Someday we will be in God's eternal kingdom of glory, thanks to our Savior. We'll look back on our earthly pilgrimage, wondering why it took us so long to overcome our worldliness, our selfishness, our sinful addictions, yes, our Laodicean lukewarmness. We will see that pure "river of water of life, clear as crystal, proceeding out of the throne of God and of the Lamb" (Rev. 22:1).
"The Lamb"? Yes, the crucified Christ. We will at last understand why Paul said long ago that he would "glory" in nothing else "save in the cross of our Lord Jesus Christ" (Gal. 6:14), why he "determined not to know anything among [us], save Jesus Christ, and Him crucified" (1 Cor. 2:2).

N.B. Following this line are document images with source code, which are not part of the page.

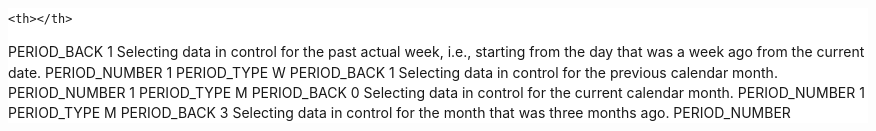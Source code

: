     <th></th>
  </tr>
  <tr>
    <td>PERIOD_BACK</td>
    <td>1</td>
    <td rowspan="3">Selecting data in control for the past actual week, i.e., starting from the day that was a week ago from the current date.</td>
  </tr>
  <tr>
    <td>PERIOD_NUMBER</td>
    <td>1</td>
  </tr>
  <tr>
    <td>PERIOD_TYPE</td>
    <td>W</td>
  </tr>
  <tr>
    <th></th>
    <th></th>
    <th></th>
  </tr>
  <tr>
    <td>PERIOD_BACK</td>
    <td>1</td>
    <td rowspan="3">Selecting data in control for the previous calendar month.</td>
  </tr>
  <tr>
    <td>PERIOD_NUMBER</td>
    <td>1</td>
  </tr>
  <tr>
    <td>PERIOD_TYPE</td>
    <td>M</td>
  </tr>
  <tr>
    <th></th>
    <th></th>
    <th></th>
  </tr>
  <tr>
    <td>PERIOD_BACK</td>
    <td>0</td>
    <td rowspan="3">Selecting data in control for the current calendar month.</td>
  </tr>
  <tr>
    <td>PERIOD_NUMBER</td>
    <td>1</td>
  </tr>
  <tr>
    <td>PERIOD_TYPE</td>
    <td>M</td>
  </tr>
  <tr>
    <th></th>
    <th></th>
    <th></th>
  </tr>
  <tr>
    <td>PERIOD_BACK</td>
    <td>3</td>
    <td rowspan="3">Selecting data in control for the month that was three months ago.</td>
  </tr>
  <tr>
    <td>PERIOD_NUMBER</td>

We will then begin to understand, "clear as crystal," how Christ as the Lamb of God "tasted" our second death; endured the horror of hell in our behalf; endured being made the "curse of God"; "made to be sin for us, who knew no sin"; experienced in Himself all the agony of the total of all our human terror multiplied by the unspeakable agony also of divine terror; and endured to the fullest the reality of every man's worst nightmares. Then at last we will sing with new understanding the anthem, "Worthy is the Lamb that was slain" (Heb. 2:9, Gal. 3:13, 2 Cor. 5:21, Rev. 5:12).
But what a pity if we can't begin to understand all that today! Or can we? If we could, we would find the victory over our worldliness, our sinful addictions, yes, our deep-seated selfishness, not sometime far off in eternity but now, today. True, a little child can't appreciate what happened on the cross; he or she can only laugh and coo and enjoy his superficial level of life (thank God he or she can!). But who of us is content to remain a little child forever? Is it not time to begin to grow up into Him, to "come" into "the knowledge of the Son of God, to a perfect man, to the measure of the stature of the fullness of Christ" (Eph. 4:13)?
Ask the Father to lead you to His Son's cross so you can begin to see what happened there. You'll never be the same person again.
--Robert J. Wieland
From the "Dial Daily Bread" Archive: January 12, 2009.